■ TASK REQUIREMENTS: Pull out every line with the word "running" from the entries below.

■ EXERCISE MATERIAL:
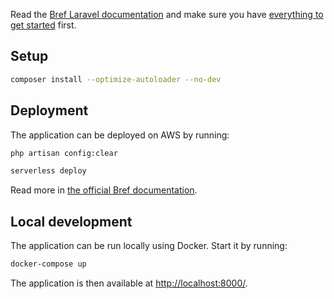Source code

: Read the [Bref Laravel documentation](https://bref.sh/docs/frameworks/laravel.html) and make sure you have [everything to get started](https://bref.sh/docs/installation.html) first.

## Setup

```bash
composer install --optimize-autoloader --no-dev
```

## Deployment

The application can be deployed on AWS by running:

```bash
php artisan config:clear

serverless deploy
```

Read more in [the official Bref documentation](https://bref.sh/docs/frameworks/laravel.html).

## Local development

The application can be run locally using Docker. Start it by running:

```bash
docker-compose up
```

The application is then available at [http://localhost:8000/](http://localhost:8000/).
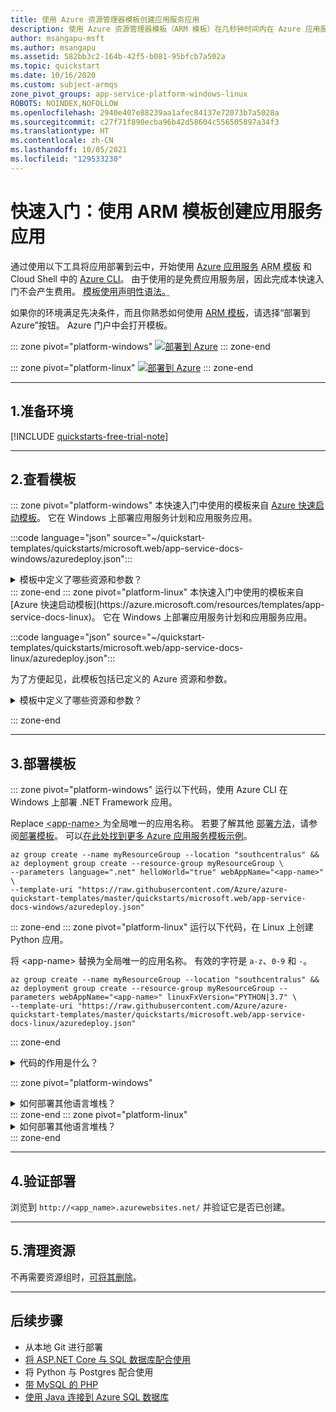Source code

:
 ```yaml
---
title: 使用 Azure 资源管理器模板创建应用服务应用
description: 使用 Azure 资源管理器模板（ARM 模板）在几秒钟时间内在 Azure 应用服务中创建你的第一个应用，这是将应用部署到应用服务的许多方式之一。
author: msangapu-msft
ms.author: msangapu
ms.assetid: 582bb3c2-164b-42f5-b081-95bfcb7a502a
ms.topic: quickstart
ms.date: 10/16/2020
ms.custom: subject-armqs
zone_pivot_groups: app-service-platform-windows-linux
ROBOTS: NOINDEX,NOFOLLOW
ms.openlocfilehash: 2940e407e88239aa1afec84137e72073b7a5028a
ms.sourcegitcommit: c27f71f890ecba96b42d58604c556505897a34f3
ms.translationtype: HT
ms.contentlocale: zh-CN
ms.lasthandoff: 10/05/2021
ms.locfileid: "129533230"
---
```

# <a name="quickstart-create-app-service-app-using-an-arm-template"></a>快速入门：使用 ARM 模板创建应用服务应用

通过使用以下工具将应用部署到云中，开始使用 [Azure 应用服务](overview.md) <abbr title="一个 JSON 文件，它以声明方式定义一个或多个 Azure 资源以及所部署资源之间的依赖关系。 使用模板能够以一致方式反复部署资源。">ARM 模板</abbr> 和 Cloud Shell 中的 [Azure CLI](/cli/azure/get-started-with-azure-cli)。 由于使用的是免费应用服务层，因此完成本快速入门不会产生费用。 <abbr title="在声明性语法中，你可以在不编写创建部署的编程命令序列的情况下，描述预期部署。">模板使用声明性语法。</abbr>

 如果你的环境满足先决条件，而且你熟悉如何使用 [ARM 模板](../azure-resource-manager/templates/overview.md)，请选择“部署到 Azure”按钮。 Azure 门户中会打开模板。

::: zone pivot="platform-windows"
[![部署到 Azure](../media/template-deployments/deploy-to-azure.svg)](https://portal.azure.com/#create/Microsoft.Template/uri/https%3A%2F%2Fraw.githubusercontent.com%2FAzure%2Fazure-quickstart-templates%2Fmaster%2Fquickstarts%2Fmicrosoft.web%2Fapp-service-docs-windows%2Fazuredeploy.json)
::: zone-end

::: zone pivot="platform-linux"
[![部署到 Azure](../media/template-deployments/deploy-to-azure.svg)](https://portal.azure.com/#create/Microsoft.Template/uri/https%3A%2F%2Fraw.githubusercontent.com%2FAzure%2Fazure-quickstart-templates%2Fmaster%2Fquickstarts%2Fmicrosoft.web%2Fapp-service-docs-linux%2Fazuredeploy.json)
::: zone-end

<hr/>

## <a name="1-prepare-your-environment"></a>1.准备环境

[!INCLUDE [quickstarts-free-trial-note](../../includes/quickstarts-free-trial-note.md)]

<hr/>

## <a name="2-review-the-template"></a>2.查看模板

::: zone pivot="platform-windows"
本快速入门中使用的模板来自 [Azure 快速启动模板](https://azure.microsoft.com/resources/templates/app-service-docs-windows)。 它在 Windows 上部署应用服务计划和应用服务应用。

:::code language="json" source="~/quickstart-templates/quickstarts/microsoft.web/app-service-docs-windows/azuredeploy.json":::

<details>
<summary>模板中定义了哪些资源和参数？</summary>

该模板中定义了两个 Azure 资源：

* [**Microsoft.Web/serverfarms**](/azure/templates/microsoft.web/serverfarms)：创建应用服务计划。
* [**Microsoft.Web/sites**](/azure/templates/microsoft.web/sites)：创建应用服务应用。

下表详细说明了默认参数及其说明：

| 参数 | 类型    | 默认值                | DESCRIPTION |
|------------|---------|------------------------------|-------------|
| webAppName | 字符串  | "webApp- **[`<uniqueString>`](../azure-resource-manager/templates/template-functions-string.md#uniquestring)** " | 应用程序名称 |
| location   | 字符串  | "[[resourceGroup().location](../azure-resource-manager/templates/template-functions-resource.md#resourcegroup)]" | 应用区域 |
| sku        | 字符串  | "F1"                         | 实例大小（F1 = 免费层） |
| 语言   | 字符串  | ".net"                       | 编程语言堆栈（.net、php、node、html） |
| helloWorld | boolean | False                        | True = 部署“Hello World”应用 |
| repoUrl    | 字符串  | " "                          | 外部 Git 存储库（可选） |

---

</details>
::: zone-end
::: zone pivot="platform-linux"
本快速入门中使用的模板来自 [Azure 快速启动模板](https://azure.microsoft.com/resources/templates/app-service-docs-linux)。 它在 Windows 上部署应用服务计划和应用服务应用。

:::code language="json" source="~/quickstart-templates/quickstarts/microsoft.web/app-service-docs-linux/azuredeploy.json":::

为了方便起见，此模板包括已定义的 Azure 资源和参数。

<details>
<summary>模板中定义了哪些资源和参数？</summary>

该模板中定义了两个 Azure 资源：

* [**Microsoft.Web/serverfarms**](/azure/templates/microsoft.web/serverfarms)：创建应用服务计划。
* [**Microsoft.Web/sites**](/azure/templates/microsoft.web/sites)：创建应用服务应用。

下表详细说明了默认参数及其说明：

| 参数 | 类型    | 默认值                | DESCRIPTION |
|------------|---------|------------------------------|-------------|
| webAppName | 字符串  | "webApp- **[`<uniqueString>`](../azure-resource-manager/templates/template-functions-string.md#uniquestring)** " | 应用程序名称 |
| location   | 字符串  | "[[resourceGroup().location](../azure-resource-manager/templates/template-functions-resource.md#resourcegroup)]" | 应用区域 |
| sku        | 字符串  | "F1"                         | 实例大小（F1 = 免费层） |
| linuxFxVersion   | 字符串  | "DOTNETCORE&#124;3.0        | "编程语言堆栈 &#124; 版本" |
| repoUrl    | 字符串  | " "                          | 外部 Git 存储库（可选） |

---

</details>

::: zone-end

<hr/>

## <a name="3-deploy-the-template"></a>3.部署模板

::: zone pivot="platform-windows"
运行以下代码，使用 Azure CLI 在 Windows 上部署 .NET Framework 应用。 

Replace <abbr title="有效的字符是 `a-z`、`0-9` 和 `-`。"> \<app-name> </abbr> 为全局唯一的应用名称。 若要了解其他 <abbr title="还可以使用 Azure 门户、Azure PowerShell 和 REST API。">部署方法</abbr>，请参阅[部署模板](../azure-resource-manager/templates/deploy-powershell.md)。 可以[在此处找到更多 Azure 应用服务模板示例](https://azure.microsoft.com/resources/templates/?resourceType=Microsoft.Sites)。

```azurecli-interactive
az group create --name myResourceGroup --location "southcentralus" &&
az deployment group create --resource-group myResourceGroup \
--parameters language=".net" helloWorld="true" webAppName="<app-name>" \
--template-uri "https://raw.githubusercontent.com/Azure/azure-quickstart-templates/master/quickstarts/microsoft.web/app-service-docs-windows/azuredeploy.json"
```
::: zone-end
::: zone pivot="platform-linux"
运行以下代码，在 Linux 上创建 Python 应用。 

将 \<app-name\> 替换为全局唯一的应用名称。 有效的字符是 `a-z`、`0-9` 和 `-`。

```azurecli-interactive
az group create --name myResourceGroup --location "southcentralus" &&
az deployment group create --resource-group myResourceGroup --parameters webAppName="<app-name>" linuxFxVersion="PYTHON|3.7" \
--template-uri "https://raw.githubusercontent.com/Azure/azure-quickstart-templates/master/quickstarts/microsoft.web/app-service-docs-linux/azuredeploy.json"
```
::: zone-end

<details>
<summary>代码的作用是什么？</summary>
<p>命令会执行以下操作：</p>
<ul>
<li>创建默认 <abbr title="可作为一个单元进行管理的相关 Azure 资源的逻辑容器。">资源组</abbr>.</li>
<li>创建默认 <abbr title="指定托管应用的 Web 服务器场的位置、大小和功能的计划。">应用服务计划</abbr>.</li>
<li><a href="/cli/azure/webapp#az_webapp_create">创建具有指定名称的 <abbr title="Web 应用的表示形式，其中包含应用代码、DNS 主机名、证书和相关资源。">应用服务应用</abbr></a>。</li>
</ul>
</details>

::: zone pivot="platform-windows"
<details>
<summary>如何部署其他语言堆栈？</summary>
若要部署其他语言堆栈，请更新 <abbr title="该模板与 .NET Core、.NET Framework、PHP、Node.js 和静态 HTML 应用兼容。">语言参数</abbr> 使用相应的值。 对于 Java，请参阅<a href="/azure/app-service/quickstart-java-uiex">创建 Java 应用</a>。

| 参数 | 类型    | 默认值                | 说明 |
|------------|---------|------------------------------|-------------|
| 语言   | 字符串  | ".net"                       | 编程语言堆栈（.net、php、node、html） |

---

</details>
::: zone-end
::: zone pivot="platform-linux"
<details>
<summary>如何部署其他语言堆栈？</summary>
 
若要部署其他语言堆栈，请使用相应的值更新 `linuxFxVersion`。 下面显示了示例。 若要显示当前版本，请在 Cloud Shell 中运行以下命令：`az webapp config show --resource-group myResourceGroup --name <app-name> --query linuxFxVersion`

| 语言    | 示例：                                              |
|-------------|------------------------------------------------------|
| **.NET**    | linuxFxVersion="DOTNETCORE&#124;3.0"                 |
| **PHP**     | linuxFxVersion="PHP&#124;7.4"                        |
| **Node.js** | linuxFxVersion="NODE&#124;10.15"                     |
| **Java**    | linuxFxVersion="JAVA&#124;1.8 &#124;TOMCAT&#124;9.0" |
| **Python**  | linuxFxVersion="PYTHON&#124;3.7"                     |
| **Ruby**    | linuxFxVersion="RUBY&#124;2.6"                       |

---

</details>
::: zone-end

<hr/>

## <a name="4-validate-the-deployment"></a>4.验证部署

浏览到 `http://<app_name>.azurewebsites.net/` 并验证它是否已创建。

<hr/>

## <a name="5-clean-up-resources"></a>5.清理资源

不再需要资源组时，[可将其删除](../azure-resource-manager/management/delete-resource-group.md?tabs=azure-portal#delete-resource-group)。

<hr/>

## <a name="next-steps"></a>后续步骤

- 从本地 Git 进行部署
- [将 ASP.NET Core 与 SQL 数据库配合使用](tutorial-dotnetcore-sqldb-app.md)
- 将 Python 与 Postgres 配合使用
- [带 MySQL 的 PHP](tutorial-php-mysql-app.md)
- [使用 Java 连接到 Azure SQL 数据库](../azure-sql/database/connect-query-java.md?toc=%2fazure%2fjava%2ftoc.json)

■ EXPECTED ANSWER:
The application can be deployed on AWS by running:
The application can be run locally using Docker. Start it by running:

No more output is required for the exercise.